Constrained Entropic Unlearning: A Primal-Dual Framework for Large Language Models
Taha Entesari, Arman Hatami, Rinat Khaziev, Anil Ramakrishna, Mahyar Fazlyab
TL;DR
This work reframes unlearning in large language models as an $\varepsilon$-constrained optimization problem, explicitly separating forgetting from retention to avoid unstable trade-offs. It introduces logit-margin flattening, a softmax-free, convex-in-logs forgetting loss, and solves the constrained problem via a scalable primal-dual algorithm with warm-start, exposing forgetting-retention dynamics through the dual variable. The approach is instantiated with a retention constraint $\mathcal{L}_{\text{rtn}}(\pi, \mathcal{D}_{\text{rtn}}) \leq \varepsilon$ and a forgetting objective $\mathcal{L}_{\text{fgt}}^{\mathrm{LM}}$, ensuring robust forgetting while preserving utility.
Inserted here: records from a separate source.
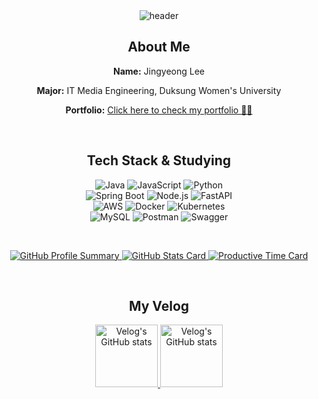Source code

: <div align="center">
  <img src="https://capsule-render.vercel.app/api?type=waving&color=timeGradient&text=🦦%20Welcome%20to%20Jingyeong's%20GitHub%20🦦&animation=twinkling&fontSize=25&fontAlignY=40&fontAlign=50&height=200" alt="header" />
</div>

<h2 align="center">About Me</h2>
<div align="center">
  <p><strong>Name:</strong> Jingyeong Lee</p>
  <p><strong>Major:</strong> IT Media Engineering, Duksung Women's University</p>
  <p>
    <strong>Portfolio:</strong> 
    <a href="https://shorthaired-crush-256.notion.site/1661f2ea9c968000bfa4d5ca3167e48a?pvs=4" target="_blank">
      Click here to check my portfolio 💌💭
    </a>
  </p>
</div>

&nbsp;

<h2 align="center">Tech Stack & Studying</h2>
<div align="center">
  <img src="https://img.shields.io/badge/Java-007396?style=flat-square&logo=java&logoColor=white" alt="Java" />
  <img src="https://img.shields.io/badge/JavaScript-F7DF1E?style=flat-square&logo=javascript&logoColor=black" alt="JavaScript" />
  <img src="https://img.shields.io/badge/Python-3776AB?style=flat-square&logo=python&logoColor=white" alt="Python" />
</div>

<div align="center">
  <img src="https://img.shields.io/badge/Spring%20Boot-6DB33F?style=flat-square&logo=springboot&logoColor=white" alt="Spring Boot" />
  <img src="https://img.shields.io/badge/Node.js-339933?style=flat-square&logo=node.js&logoColor=white" alt="Node.js" />
  <img src="https://img.shields.io/badge/FastAPI-009688?style=flat-square&logo=fastapi&logoColor=white" alt="FastAPI" />
</div>

<div align="center">
  <img src="https://img.shields.io/badge/AWS-232F3E?style=flat-square&logo=amazonaws&logoColor=white" alt="AWS" />
  <img src="https://img.shields.io/badge/Docker-2496ED?style=flat-square&logo=docker&logoColor=white" alt="Docker" />
  <img src="https://img.shields.io/badge/Kubernetes-326CE5?style=flat-square&logo=kubernetes&logoColor=white" alt="Kubernetes" />
</div>

<div align="center">
  <img src="https://img.shields.io/badge/MySQL-4479A1?style=flat-square&logo=mysql&logoColor=white" alt="MySQL" />
  <img src="https://img.shields.io/badge/Postman-FF6C37?style=flat-square&logo=postman&logoColor=white" alt="Postman" />
  <img src="https://img.shields.io/badge/Swagger-85EA2D?style=flat-square&logo=swagger&logoColor=black" alt="Swagger" />
</div>

&nbsp;

<div align="center">
  <a href="https://github.com/alschlee">
    <img src="https://github-profile-summary-cards.vercel.app/api/cards/profile-details?username=alschlee&theme=github_dark" alt="GitHub Profile Summary">
  </a>
  <a href="https://github.com/alschlee">
    <img src="http://github-profile-summary-cards.vercel.app/api/cards/stats?username=alschlee&theme=github_dark" alt="GitHub Stats Card">
  </a>
  <a href="https://github.com/alschlee">
    <img src="http://github-profile-summary-cards.vercel.app/api/cards/productive-time?username=alschlee&theme=github_dark&utcOffset=9" alt="Productive Time Card">
  </a>
</div>

&nbsp;

<h2 align="center">My Velog</h2>
<div align="center">
  <a href="https://velog.io/@leejk1072">
    <img src="https://velog-readme-stats.vercel.app/api?name=leejk1072" alt="Velog's GitHub stats" style="height: 100px;" />
  </a>
  <a href="https://velog.io/@leejk1072">
    <img src="https://velog-readme-stats.vercel.app/api/list?name=leejk1072" alt="Velog's GitHub stats" style="height: 100px;" />
  </a>
</div>
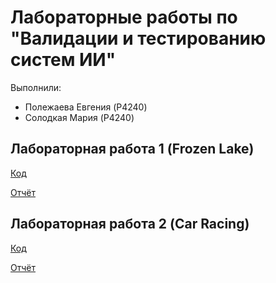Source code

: # Лабораторные работы по "Валидации и тестированию систем ИИ"

Выполнили:
* Полежаева Евгения (P4240)
* Солодкая Мария (P4240)

## Лабораторная работа 1 (Frozen Lake)

[Код](./lab1/RL_№1.ipynb) 

[Отчёт](./lab1/readme.md)

## Лабораторная работа 2 (Car Racing)

[Код](./lab2/RL_№2.ipynb)

[Отчёт](./lab2/readme.md)
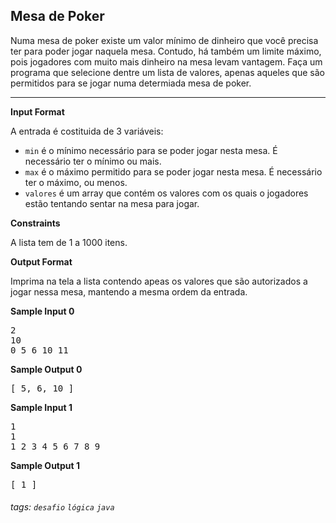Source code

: ## Mesa de Poker

Numa mesa de poker existe um valor mínimo de dinheiro que você precisa ter para poder jogar naquela mesa. Contudo, há também um limite máximo, pois jogadores com muito mais dinheiro na mesa levam vantagem. Faça um programa que selecione dentre um lista de valores, apenas aqueles que são permitidos para se jogar numa determiada mesa de poker.

---

**Input Format**

A entrada é costituida de 3 variáveis:

- `min` é o mínimo necessário para se poder jogar nesta mesa. É necessário ter o mínimo ou mais.
- `max` é o máximo permitido para se poder jogar nesta mesa. É necessário ter o máximo, ou menos.
- `valores` é um array que contém os valores com os quais o jogadores estão tentando sentar na mesa para jogar.

**Constraints**

A lista tem de 1 a 1000 itens.

**Output Format**

Imprima na tela a lista contendo apeas os valores que são autorizados a jogar nessa mesa, mantendo a mesma ordem da entrada.

**Sample Input 0**

<pre>
2
10
0 5 6 10 11
</pre>

**Sample Output 0**

<pre>
[ 5, 6, 10 ]
</pre>

**Sample Input 1**

<pre>
1
1
1 2 3 4 5 6 7 8 9
</pre>

**Sample Output 1**

<pre>
[ 1 ]
</pre>

###### tags: `desafio` `lógica` `java`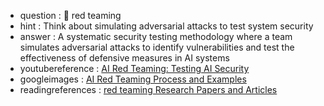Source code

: - question : 🔴 red teaming
- hint : Think about simulating adversarial attacks to test system security
- answer : A systematic security testing methodology where a team simulates adversarial attacks to identify vulnerabilities and test the effectiveness of defensive measures in AI systems
- youtubereference : <a href="https://www.youtube.com/watch?v=vV4KJQ2rOe4" target="_blank">AI Red Teaming: Testing AI Security</a>
- googleimages : <a href="https://www.google.com/search?q=red+teaming+AI+security+testing+methodology&tbm=isch" target="_blank">AI Red Teaming Process and Examples</a>
- readingreferences : <a href="https://www.google.com/search?q=red teaming+AI+security+research+papers" target="_blank">red teaming Research Papers and Articles</a>
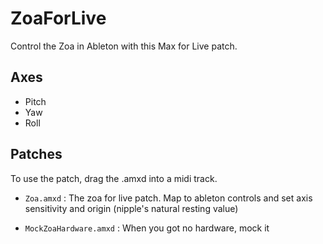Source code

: # ZoaForLive
Control the Zoa in Ableton with this Max for Live patch. 

## Axes
* Pitch
* Yaw
* Roll

## Patches
To use the patch, drag the .amxd into a midi track. 

* `Zoa.amxd` : The zoa for live patch. Map to ableton controls and set axis sensitivity and origin (nipple's natural resting value) 

* `MockZoaHardware.amxd` : When you got no hardware, mock it
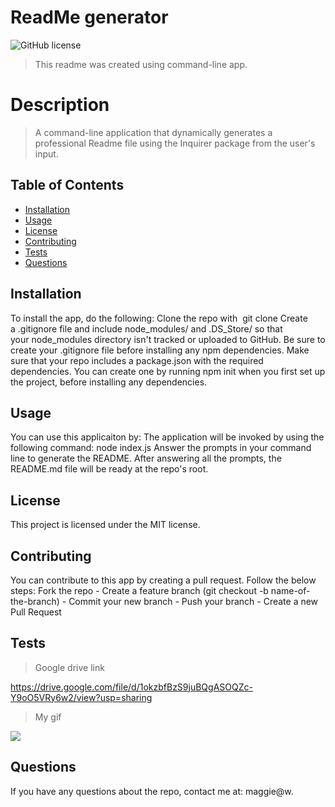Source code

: 
# ReadMe generator
![GitHub license](https://img.shields.io/badge/license-MIT-blue.svg)

> This readme was created using command-line app.

# Description
> A command-line application that dynamically generates a professional Readme file using the Inquirer package from the user's input.

## Table of Contents
* [Installation](#installation)
* [Usage](#usage)
* [License](#license)
* [Contributing](#contributing)
* [Tests](#tests)
* [Questions](#questions)

## Installation
To install the app, do the following:
Clone the repo with  git clone Create a .gitignore file and include node_modules/ and .DS_Store/ so that your node_modules directory isn't tracked or uploaded to GitHub. Be sure to create your .gitignore file before installing any npm dependencies. Make sure that your repo includes a package.json with the required dependencies. You can create one by running npm init when you first set up the project, before installing any dependencies.

## Usage
You can use this applicaiton by: 
The application will be invoked by using the following command: node index.js Answer the prompts in your command line to generate the README. After answering all the prompts, the README.md file will be ready at the repo's root.

## License
This project is licensed under the MIT license.

## Contributing
You can contribute to this app by creating a pull request. Follow the below steps: Fork the repo - Create a feature branch (git checkout -b name-of-the-branch) - Commit your new branch - Push your branch - Create a new Pull Request

## Tests
> Google drive link

https://drive.google.com/file/d/1okzbfBzS9juBQgASOQZc-Y9oO5VRy6w2/view?usp=sharing

> My gif

![](https://github.com/Marzena-W/challenge9-ReadMe-Generator/blob/main/readme.gif)




## Questions
If you have any questions about the repo, contact me at: maggie@w.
Empirical results on TOFU and MUSE benchmarks across multiple model families show that Constrained Entropic Unlearning (PDU) matches or surpasses state-of-the-art baselines in removing targeted information while maintaining downstream performance, with analysis revealing practical guidance on setting the constraint and future avenues for extension.
Abstract
Large Language Models (LLMs) deployed in real-world settings increasingly face the need to unlearn sensitive, outdated, or proprietary information. Existing unlearning methods typically formulate forgetting and retention as a regularized trade-off, combining both objectives into a single scalarized loss. This often leads to unstable optimization and degraded performance on retained data, especially under aggressive forgetting. We propose a new formulation of LLM unlearning as a constrained optimization problem: forgetting is enforced via a novel logit-margin flattening loss that explicitly drives the output distribution toward uniformity on a designated forget set, while retention is preserved through a hard constraint on a separate retain set. Compared to entropy-based objectives, our loss is softmax-free, numerically stable, and maintains non-vanishing gradients, enabling more efficient and robust optimization. We solve the constrained problem using a scalable primal-dual algorithm that exposes the trade-off between forgetting and retention through the dynamics of the dual variable, all without any extra computational overhead. Evaluations on the TOFU and MUSE benchmarks across diverse LLM architectures demonstrate that our approach consistently matches or exceeds state-of-the-art baselines, effectively removing targeted information while preserving downstream utility.